Saved data entries
- - -

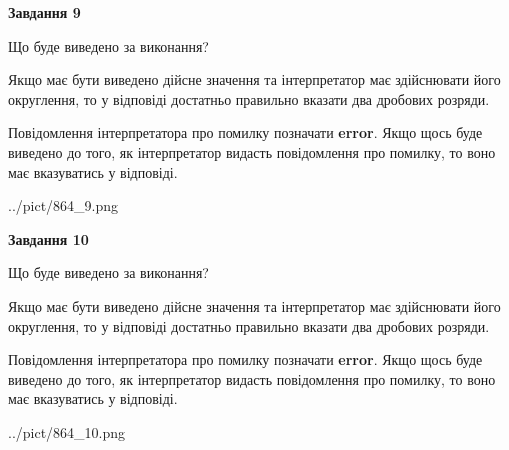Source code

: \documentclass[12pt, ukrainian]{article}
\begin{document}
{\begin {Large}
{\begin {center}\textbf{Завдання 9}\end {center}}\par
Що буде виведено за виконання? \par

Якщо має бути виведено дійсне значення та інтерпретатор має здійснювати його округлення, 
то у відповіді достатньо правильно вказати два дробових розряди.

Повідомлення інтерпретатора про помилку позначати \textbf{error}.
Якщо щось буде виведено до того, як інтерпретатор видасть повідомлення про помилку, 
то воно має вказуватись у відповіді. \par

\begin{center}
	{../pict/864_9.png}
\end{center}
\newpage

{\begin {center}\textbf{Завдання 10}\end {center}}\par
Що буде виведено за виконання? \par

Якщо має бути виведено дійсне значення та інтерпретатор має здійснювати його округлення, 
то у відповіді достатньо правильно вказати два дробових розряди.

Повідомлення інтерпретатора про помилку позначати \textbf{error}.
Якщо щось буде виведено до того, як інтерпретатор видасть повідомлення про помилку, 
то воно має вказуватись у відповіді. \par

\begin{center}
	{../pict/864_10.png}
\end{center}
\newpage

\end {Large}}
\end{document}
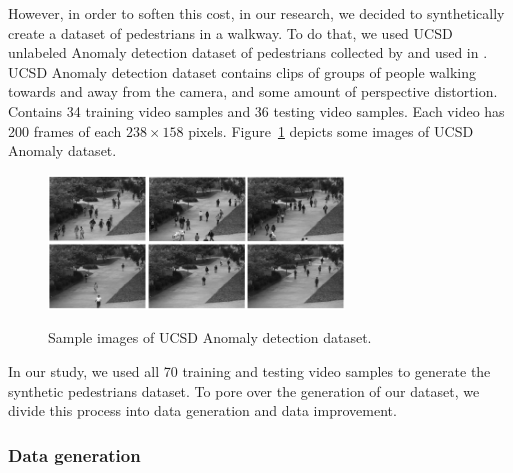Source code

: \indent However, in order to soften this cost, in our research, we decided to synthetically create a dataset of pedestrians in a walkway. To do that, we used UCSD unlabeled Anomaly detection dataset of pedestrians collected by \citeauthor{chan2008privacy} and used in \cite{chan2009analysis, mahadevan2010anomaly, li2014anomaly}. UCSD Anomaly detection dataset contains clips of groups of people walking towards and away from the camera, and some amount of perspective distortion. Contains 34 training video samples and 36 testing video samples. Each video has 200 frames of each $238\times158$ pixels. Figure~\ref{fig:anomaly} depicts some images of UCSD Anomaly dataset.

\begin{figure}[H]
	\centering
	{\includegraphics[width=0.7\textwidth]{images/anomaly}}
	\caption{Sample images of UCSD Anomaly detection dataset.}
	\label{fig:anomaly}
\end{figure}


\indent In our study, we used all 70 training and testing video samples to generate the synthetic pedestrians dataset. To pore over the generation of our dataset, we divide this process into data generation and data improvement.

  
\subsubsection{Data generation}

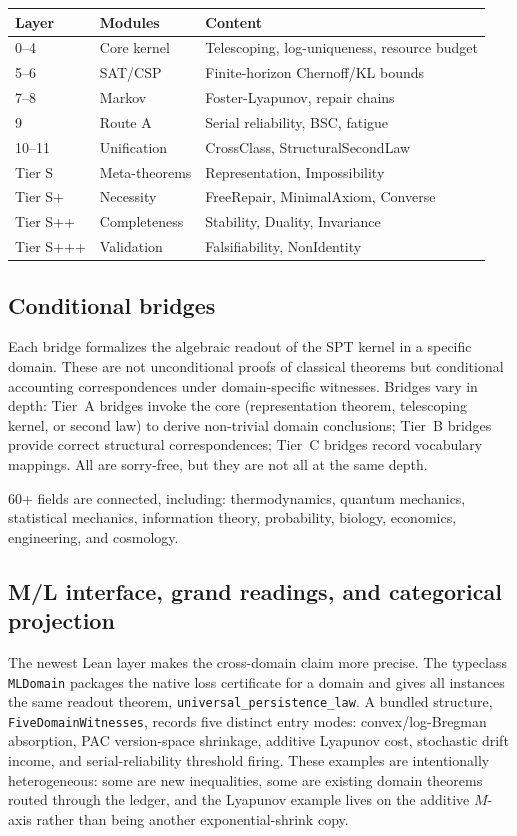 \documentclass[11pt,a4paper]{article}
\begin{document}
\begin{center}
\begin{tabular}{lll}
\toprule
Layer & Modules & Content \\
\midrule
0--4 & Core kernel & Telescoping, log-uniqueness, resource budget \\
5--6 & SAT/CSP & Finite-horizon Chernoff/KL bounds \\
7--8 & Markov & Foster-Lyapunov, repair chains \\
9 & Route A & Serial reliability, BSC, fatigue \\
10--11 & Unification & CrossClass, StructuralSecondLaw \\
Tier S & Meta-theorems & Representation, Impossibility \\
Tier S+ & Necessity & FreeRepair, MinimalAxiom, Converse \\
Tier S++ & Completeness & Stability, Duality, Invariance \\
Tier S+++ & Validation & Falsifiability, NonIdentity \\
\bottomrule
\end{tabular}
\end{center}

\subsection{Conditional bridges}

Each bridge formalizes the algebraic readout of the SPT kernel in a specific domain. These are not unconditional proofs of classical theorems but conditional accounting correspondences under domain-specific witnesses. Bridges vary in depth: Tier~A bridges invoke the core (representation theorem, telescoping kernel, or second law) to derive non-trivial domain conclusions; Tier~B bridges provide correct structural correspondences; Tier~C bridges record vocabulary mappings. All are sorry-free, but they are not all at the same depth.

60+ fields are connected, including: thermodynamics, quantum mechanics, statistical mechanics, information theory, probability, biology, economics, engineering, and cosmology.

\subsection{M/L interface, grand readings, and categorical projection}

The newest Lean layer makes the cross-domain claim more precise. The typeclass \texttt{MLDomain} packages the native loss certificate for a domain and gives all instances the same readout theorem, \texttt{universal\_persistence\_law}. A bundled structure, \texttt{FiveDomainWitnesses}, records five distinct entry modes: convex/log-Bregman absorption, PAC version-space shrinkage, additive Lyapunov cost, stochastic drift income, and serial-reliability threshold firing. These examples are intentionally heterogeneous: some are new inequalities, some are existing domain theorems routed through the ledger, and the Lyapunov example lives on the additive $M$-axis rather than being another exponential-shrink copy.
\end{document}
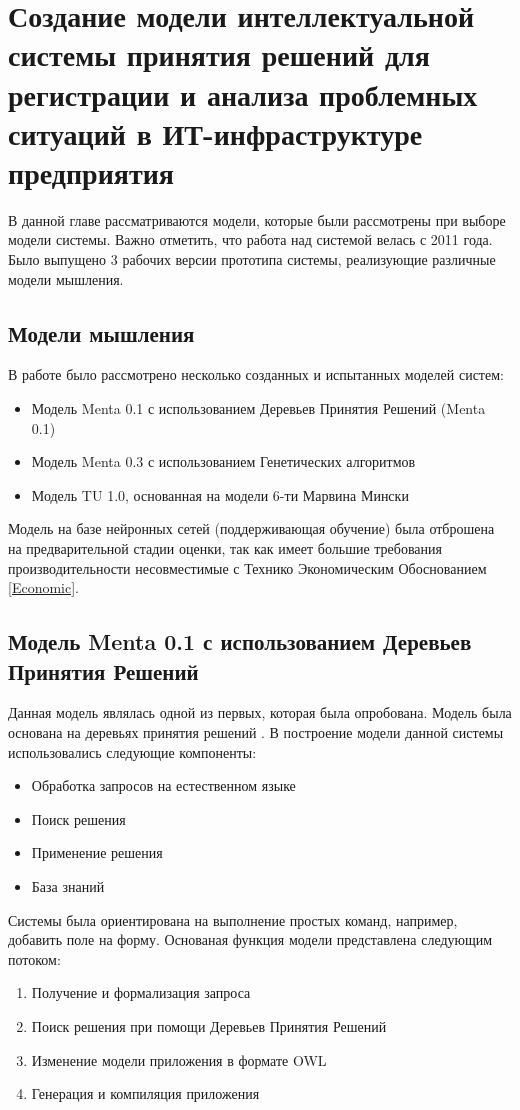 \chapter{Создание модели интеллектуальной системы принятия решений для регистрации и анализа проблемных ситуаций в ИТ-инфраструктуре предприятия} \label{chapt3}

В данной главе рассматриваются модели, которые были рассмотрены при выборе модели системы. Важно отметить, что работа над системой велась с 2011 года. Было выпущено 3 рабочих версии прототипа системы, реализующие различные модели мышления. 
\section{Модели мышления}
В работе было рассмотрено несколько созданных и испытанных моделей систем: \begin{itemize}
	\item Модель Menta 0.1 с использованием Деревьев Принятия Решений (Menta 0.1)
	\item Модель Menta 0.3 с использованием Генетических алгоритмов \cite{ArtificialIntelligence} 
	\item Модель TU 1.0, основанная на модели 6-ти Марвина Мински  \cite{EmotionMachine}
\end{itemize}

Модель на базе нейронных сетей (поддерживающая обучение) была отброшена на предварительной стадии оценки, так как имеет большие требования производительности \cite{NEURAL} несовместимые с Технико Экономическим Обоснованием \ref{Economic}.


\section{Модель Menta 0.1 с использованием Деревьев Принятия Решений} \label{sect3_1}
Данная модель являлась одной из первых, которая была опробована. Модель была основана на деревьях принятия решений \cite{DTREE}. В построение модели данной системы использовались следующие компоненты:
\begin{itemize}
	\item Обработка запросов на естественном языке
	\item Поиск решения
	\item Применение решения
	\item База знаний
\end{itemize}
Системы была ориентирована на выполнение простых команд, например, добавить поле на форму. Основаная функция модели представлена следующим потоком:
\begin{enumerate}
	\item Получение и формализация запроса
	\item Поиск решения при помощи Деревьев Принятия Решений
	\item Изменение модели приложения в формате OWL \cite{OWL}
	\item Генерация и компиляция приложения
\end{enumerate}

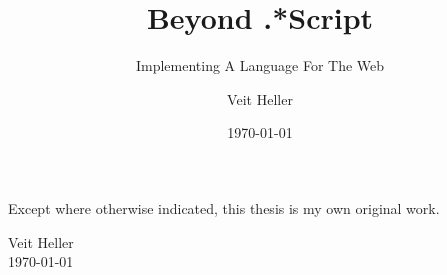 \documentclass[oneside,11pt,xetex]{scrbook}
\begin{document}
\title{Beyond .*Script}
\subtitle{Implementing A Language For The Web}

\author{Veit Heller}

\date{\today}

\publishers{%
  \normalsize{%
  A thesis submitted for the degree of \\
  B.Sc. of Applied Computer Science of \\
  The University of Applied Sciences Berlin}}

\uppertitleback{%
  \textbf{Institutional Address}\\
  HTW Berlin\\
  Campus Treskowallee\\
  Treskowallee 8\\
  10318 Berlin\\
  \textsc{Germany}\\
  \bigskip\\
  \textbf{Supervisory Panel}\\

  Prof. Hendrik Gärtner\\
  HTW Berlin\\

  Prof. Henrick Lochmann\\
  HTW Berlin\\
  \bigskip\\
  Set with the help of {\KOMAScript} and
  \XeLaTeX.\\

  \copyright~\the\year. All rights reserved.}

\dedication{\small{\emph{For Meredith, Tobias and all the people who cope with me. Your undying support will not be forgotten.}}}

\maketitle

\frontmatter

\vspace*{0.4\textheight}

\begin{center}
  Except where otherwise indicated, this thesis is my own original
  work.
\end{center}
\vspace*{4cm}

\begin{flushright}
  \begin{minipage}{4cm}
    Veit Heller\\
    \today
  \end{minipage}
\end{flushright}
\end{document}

- - -

EXERCISE: Begin at the line above that has "60+ fields are" and stop after the line that has "grand readings, and", copying each line exactly and adding nothing else.

SOLUTION TO THIS PROBLEM:
60+ fields are connected, including: thermodynamics, quantum mechanics, statistical mechanics, information theory, probability, biology, economics, engineering, and cosmology.

\subsection{M/L interface, grand readings, and categorical projection}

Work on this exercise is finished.